Saudi Arabia’s oil giant Aramco has told at least five refiners in North Asia that it would supply the full crude oil volumes by contract next month, Reuters reported on Monday, quoting sources familiar with the plans.

Aramco, the world’s top crude oil exporter, will ship the full volumes North Asian refiners have asked for under their term contracts despite the extended production cut.

Last week, Saudi Arabia said it would extend its 1 million barrels per day (bpd) cut through December. The move reinforces “the precautionary efforts made by OPEC Plus countries with the aim of supporting the stability and balance of oil markets,” the Kingdom says.

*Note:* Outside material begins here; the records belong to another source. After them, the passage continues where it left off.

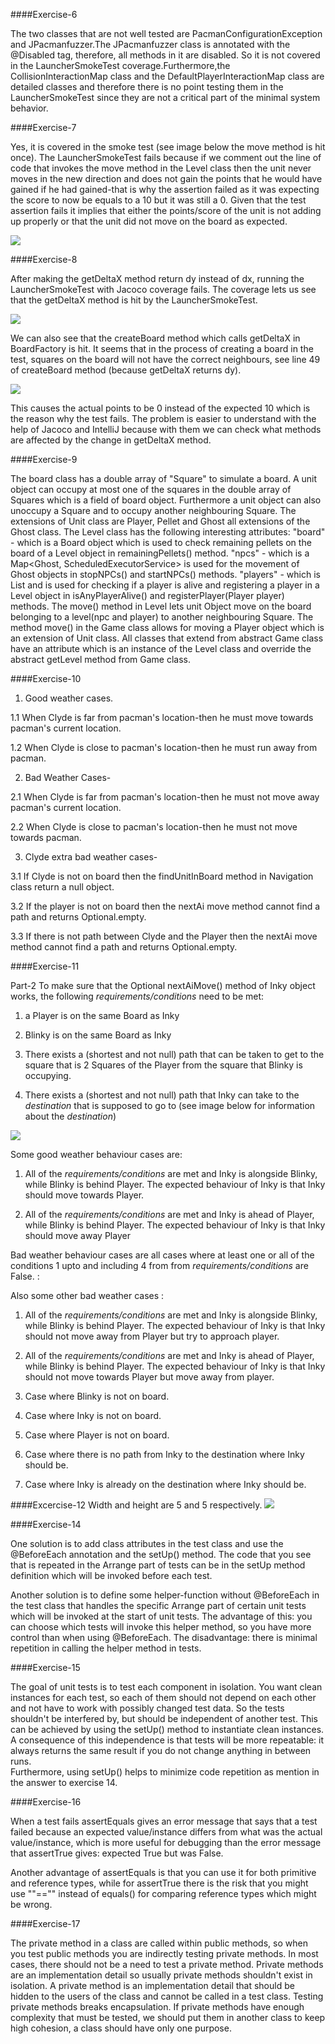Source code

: ####Exercise-6

The two classes that are not well tested are PacmanConfigurationException and JPacmanfuzzer.The JPacmanfuzzer class is annotated with the @Disabled tag, therefore, all methods in it are disabled. So it is not covered in the LauncherSmokeTest coverage.Furthermore,the CollisionInteractionMap class and the
DefaultPlayerInteractionMap class are detailed classes and therefore there is no point testing them in the LauncherSmokeTest since they are not a critical part of the minimal system behavior.

####Exercise-7

Yes, it is covered in the smoke test (see image below the move method is hit once). The LauncherSmokeTest fails because if we comment out the line of code that invokes the move method in the Level class then
the unit never moves in the new direction and does not gain the points that he would have gained if he had gained-that is why the assertion failed as it was
expecting the score to now be equals to a 10 but it was still a 0. Given that the test assertion fails it implies that either the points/score of the unit is
not adding up properly or that the unit did not move on the board as expected.

<img src = "https://media.discordapp.net/attachments/546026199197941775/573954893296041990/SQT_exercise_7.PNG">

####Exercise-8

After making the getDeltaX method return dy instead of dx, running the LauncherSmokeTest with Jacoco coverage fails.
The coverage lets us see that the getDeltaX method is hit by the LauncherSmokeTest.

<img src = "https://media.discordapp.net/attachments/546026199197941775/573955038901305345/SQT_exercise_8_-_1.PNG"> 

We can also see that the createBoard method which calls getDeltaX in BoardFactory is hit. 
It seems that in the process of creating a board in the test, 
squares on the board will not have the correct neighbours, see line 49 of createBoard method (because getDeltaX returns dy). 

<img src = "https://media.discordapp.net/attachments/546026199197941775/573955077119803392/SQT_exercise_8_-_2.PNG" length = 75>

This causes the actual points to be 0 instead of the expected 10 which is the reason  why the test fails. 
The problem is easier to understand with the help of Jacoco and IntelliJ 
because with them we can check what methods are affected by the change in getDeltaX method.  

####Exercise-9

The board class has a double array of "Square" to simulate a board. 
A unit object can occupy at most one of the squares in the double array of Squares which is a field of board object.
Furthermore a unit object can also unoccupy a Square and to occupy another neighbouring Square. 
The extensions of Unit class are Player, Pellet and Ghost all extensions of the Ghost class.
The Level class has the following interesting attributes: 
"board" - which is a Board object which is used to check remaining pellets on the board of a Level object in remainingPellets() method.
"npcs" - which is a Map<Ghost, ScheduledExecutorService> is used for the movement of Ghost objects in stopNPCs() and startNPCs() methods.
"players" - which is List<Player> and is used for checking if a player is alive and registering a player in a Level object in isAnyPlayerAlive() and registerPlayer(Player player) methods.
The move() method in Level lets unit Object move on the board belonging to a level(npc and player) to another neighbouring Square.
The method move() in the Game class allows for moving a Player object which is an extension of Unit class.
All classes that extend from abstract Game class have an attribute which is an instance of the Level class 
and override the abstract getLevel method from Game class.

####Exercise-10

  1. Good weather cases.
  
  1.1 When Clyde is far from pacman's location-then he must move towards pacman's current location.
  
  1.2 When Clyde is close to pacman's location-then he must run away from pacman.
  
  2. Bad Weather Cases-
  
  2.1 When Clyde is far from pacman's location-then he must not  move away pacman's current location.
  
  2.2 When Clyde is close to pacman's location-then he must not move towards pacman.  
  
  3. Clyde extra bad weather cases-
  
  3.1 If Clyde is not on board then the findUnitInBoard method  in Navigation class return a null object.
  
  3.2 If the player is not on board then the nextAi move method cannot find a path and returns Optional.empty.
  
  3.3 If there is not path between Clyde and the Player then the nextAi move method cannot find a path and returns Optional.empty.
 


####Exercise-11

Part-2 
To make sure that the Optional<Direction> nextAiMove() method of Inky object works, the following *requirements/conditions* need to be met:

  1. a Player is on the same Board as Inky
  
  2. Blinky is on  the same  Board as Inky
  
  3. There exists a (shortest and not null) path that can be taken to get to the square that is 2 Squares of the Player from 
     the square that Blinky is occupying.
     
  4. There exists a (shortest and not null) path that Inky can take to the *destination* that is supposed to go to 
     (see image below for information about the *destination*) 

<img src = "https://cdn.discordapp.com/attachments/546026199197941775/574250657280950273/SQT_a1e11.PNG" length = 75>

Some good weather behaviour cases are:

  1. All of the *requirements/conditions* are met and Inky is alongside Blinky, while Blinky is behind Player. 
     The expected behaviour of Inky is that Inky should move towards Player.
     
  2. All of the *requirements/conditions* are met and Inky is ahead of Player, while Blinky is behind Player.
     The expected behaviour of Inky is that Inky should move away Player

Bad weather behaviour cases are all cases where at least one or all of the conditions 1 upto and including 4 
from from *requirements/conditions* are False. :

Also some other bad weather cases :

  1. All of the *requirements/conditions* are met and Inky is alongside Blinky, while Blinky is behind Player. 
     The expected behaviour of Inky is that Inky should not move away from Player but try to approach player.
     
  2. All of the *requirements/conditions* are met and Inky is ahead of Player, while Blinky is behind Player. 
     The expected behaviour of Inky is that Inky should not move towards Player but move away from player.
     
  3. Case where Blinky is not on board.
  
  4. Case where Inky is not on board.
  
  5. Case where Player is not on board.
  
  6. Case where there is no path from Inky to the destination where Inky should be.
  
  7. Case where Inky is already on the destination where Inky should be.
  
   ####Excercise-12
   Width and height are 5 and 5 respectively.
   <img src="https://cdn.discordapp.com/attachments/546026199197941775/578578393054838795/unknown.png">
   

   ####Exercise-14

One solution is to add class attributes in the test class and use the @BeforeEach annotation and the setUp() method. 
The code that you see that is repeated in the Arrange part of tests can be in the setUp method definition which will be invoked before each test.

Another solution is to define some helper-function without @BeforeEach in the test class that handles the specific Arrange part of certain unit tests which will be invoked at the start of unit tests. The advantage of this: you can choose which tests will invoke this helper method, 
so you have more control than when using @BeforeEach. The disadvantage: there is minimal repetition in calling the helper method in tests.

   ####Exercise-15

The goal of unit tests is to test each component in isolation. 
You want clean instances for each test, so each of them should not depend on each other and not have to work with possibly changed test data.
So the tests shouldn't be interfered by, but should be independent of another test. 
This can be achieved by using the setUp() method to instantiate clean instances.  
A consequence of this independence is that tests will be more repeatable: it always returns the same result if you do not change anything in between runs.   
Furthermore, using setUp() helps to minimize code repetition as mention in the answer to exercise 14.


####Exercise-16

When a test fails assertEquals gives an error message that says that a test failed because an expected value/instance differs from 
what was the actual value/instance, which is more useful for debugging than the error message that assertTrue gives: expected True but was False.

Another advantage of assertEquals is that you can use it for both primitive and reference types, 
while for assertTrue there is the risk that you might use ""=="" instead of equals() for comparing reference types which might be wrong.

####Exercise-17

The private method in a class are called within public methods, 
so when you test public methods you are indirectly testing private methods. 
In most cases, there should not be a need to test a private method. 
Private methods are an implementation detail so usually private methods shouldn't exist in isolation. 
A private method is an implementation detail that should be hidden to the users of the class and cannot be called in a test class. 
Testing private methods breaks encapsulation. If private methods have enough complexity that must be tested, 
we should put them in another class to keep high cohesion, a class should have only one purpose.


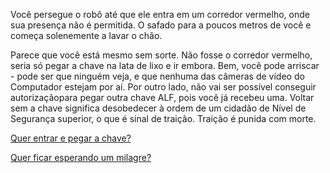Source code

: Você persegue o robô até que ele entra em um corredor vermelho, onde sua presença não é permitida. O safado para a poucos metros de você e começa solenemente a lavar o chão.

Parece que você está mesmo sem sorte. Não fosse o corredor vermelho, seria só pegar a chave na lata de lixo e ir embora. Bem, você pode arriscar - pode ser que ninguém veja, e que nenhuma das câmeras de vídeo do Computador estejam por aí. Por outro lado, não vai ser possível conseguir autorizaçãopara pegar outra chave ALF, pois você já recebeu uma. Voltar sem a chave significa desobedecer à ordem de um cidadão de Nível de Segurança superior, o que é sinal de traição. Traição é punida com morte.

[Quer entrar e pegar a chave?](13.md)

[Quer ficar esperando um milagre?](31.md)

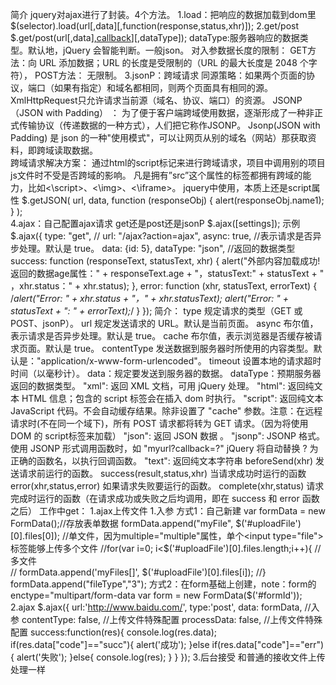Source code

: 简介
    jquery对ajax进行了封装。4个方法。
1.load：把响应的数据加载到dom里
    $(selector).load(url[,data][,function(response,status,xhr)]);
2.get/post
    $.get/post(url[,data][,callback](response,status,xhr)][,dataType]);
        dataType:服务器响应的数据类型。默认地，jQuery 会智能判断。一般json。
        对入参数据长度的限制：
            GET方法：向 URL 添加数据；URL 的长度是受限制的（URL 的最大长度是 2048 个字符），
            POST方法： 无限制。
3.jsonP：跨域请求
    同源策略：如果两个页面的协议，端口（如果有指定）和域名都相同，则两个页面具有相同的源。
        XmlHttpRequest只允许请求当前源（域名、协议、端口）的资源。
    JSONP（JSON with Padding） ： 
        为了便于客户端跨域使用数据，逐渐形成了一种非正式传输协议（传递数据的一种方式），人们把它称作JSONP。
        Jsonp(JSON with Padding) 是 json 的一种"使用模式"，可以让网页从别的域名（网站）那获取资料，即跨域读取数据。       
    跨域请求解决方案：
        通过html的script标记来进行跨域请求，项目中调用别的项目js文件时不受是否跨域的影响。
        凡是拥有”src”这个属性的标签都拥有跨域的能力，比如<\script>、<\img>、<\iframe>。
    jquery中使用，本质上还是script属性
        $.getJSON(
            url,
            data,
            function (responseObj) {
                alert(responseObj.name1);
            }
        );   
4.ajax：自己配置ajax请求 get还是post还是jsonP
    $.ajax([settings]);
    示例
        $.ajax({
            type: "get", //
            url: "/ajax?action=ajax",
            async: true,    //表示请求是否异步处理。默认是 true。
            data: {id: 5},
            dataType: "json", //返回的数据类型
            success: function (responseText, statusText, xhr) {
                alert("外部内容加载成功!返回的数据age属性：" + responseText.age + "，statusText:" + statusText + " ，xhr.status：" + xhr.status);
            },
            error: function (xhr, statusText, errorText) {
                /*alert("Error: " + xhr.status + "，" + xhr.statusText);
                alert("Error: " + statusText + ": " + errorText);*/
            }
        });
    简介：
        type 规定请求的类型（GET 或 POST、jsonP）。
        url	规定发送请求的 URL。默认是当前页面。
        async	布尔值，表示请求是否异步处理。默认是 true。
        cache	布尔值，表示浏览器是否缓存被请求页面。默认是 true。
        contentType	发送数据到服务器时所使用的内容类型。默认是："application/x-www-form-urlencoded"。
        timeout	设置本地的请求超时时间（以毫秒计）。
        data：规定要发送到服务器的数据。
        dataType：预期服务器返回的数据类型。
            "xml": 返回 XML 文档，可用 jQuery 处理。
            "html": 返回纯文本 HTML 信息；包含的 script 标签会在插入 dom 时执行。
            "script": 返回纯文本 JavaScript 代码。不会自动缓存结果。除非设置了 "cache" 参数。注意：在远程请求时(不在同一个域下)，所有 POST 请求都将转为 GET 请求。（因为将使用 DOM 的 script标签来加载）
            "json": 返回 JSON 数据 。
            "jsonp": JSONP 格式。使用 JSONP 形式调用函数时，如 "myurl?callback=?" jQuery 将自动替换 ? 为正确的函数名，以执行回调函数。
            "text": 返回纯文本字符串
        beforeSend(xhr)	发送请求前运行的函数。
        success(result,status,xhr)	当请求成功时运行的函数
        error(xhr,status,error)	如果请求失败要运行的函数。
        complete(xhr,status)	请求完成时运行的函数（在请求成功或失败之后均调用，即在 success 和 error 函数之后）
工作中get：
1.ajax上传文件
    1.入参
        方式1：自己新建
            var formData = new FormData();//存放表单数据
            formData.append("myFile", $('#uploadFile')[0].files[0]);    //单文件，因为multiple="multiple"属性，单个<input type="file">标签能够上传多个文件
            //for(var i=0; i<$('#uploadFile')[0].files.length;i++){     //多文件   
            //   formData.append('myFiles[]', $('#uploadFile')[0].files[i]);
            //}
            formData.append("fileType","3");
        方式2：在form基础上创建，note：form的enctype="multipart/form-data
            var form = new FormData($('#formId'));
    2.ajax
        $.ajax({
            url:'http://www.baidu.com/',
            type:'post',
            data: formData, //入参
            contentType: false, //上传文件特殊配置
            processData: false, //上传文件特殊配置
            success:function(res){
                console.log(res.data);
                if(res.data["code"]=="succ"){
                    alert('成功');
                }else if(res.data["code"]=="err"){
                    alert('失败');
                }else{
                    console.log(res);
                }
            }
        });
    3.后台接受
        和普通的接收文件上传处理一样
    
    
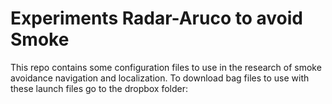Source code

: # Experiments Radar-Aruco to avoid Smoke

This repo contains some configuration files to use in the research of smoke avoidance navigation and localization.
To download bag files to use with these launch files go to the dropbox folder:


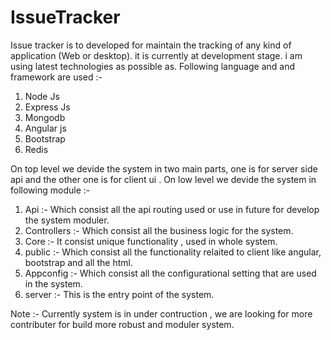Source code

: # IssueTracker

Issue tracker is to developed for maintain the tracking of any kind of application (Web or desktop). it is currently at development stage. i am using latest technologies as possible as.
Following language and and framework are used :-
1. Node Js
2. Express Js
3. Mongodb
4. Angular js
5. Bootstrap
6. Redis

On top level we devide the system in two main parts, one is for server side api and the other one is for client ui .
On low level we devide the system in following module :-
1. Api :- Which consist  all the api routing used or use in future for develop the system moduler.
2. Controllers :- Which consist all the  business logic for the system.
3. Core :- It consist unique functionality , used in whole system.
4. public :- Which consist all the functionality relaited to client like angular, bootstrap and all the html.
5. Appconfig :- Which consist all the configurational setting that are used in the system.
6. server :- This is the entry point of the system.

Note :- Currently system is in under contruction , we are looking for more contributer for build more robust and moduler system.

A day later, the Kingdom announced yet another increase in its official selling prices (OSPs) for its crude going to Asia in October. The price of Saudi Arabia’s flagship crude grade, Arab Light, was raised by $0.10 cents per barrel to $3.60 a barrel over the Oman/Dubai average, the Middle Eastern benchmark, off which grades going to Asia are being priced.

Yet, the price increase was much smaller than an expected hike of $0.45 per barrel in a Reuters survey of five refining sources.

The extension of the Saudi production cut, and Russia’s pledge to also extend its 300,000-bpd export reduction until the end of this year, have pushed Brent oil prices above $90 per barrel for the first time this year.

The market hasn’t seen the full impact of Saudi Arabia’s extra production cut, which could lead to a drastically tighter market if the world’s top crude oil exporter keeps export levels low, according to Vortexa.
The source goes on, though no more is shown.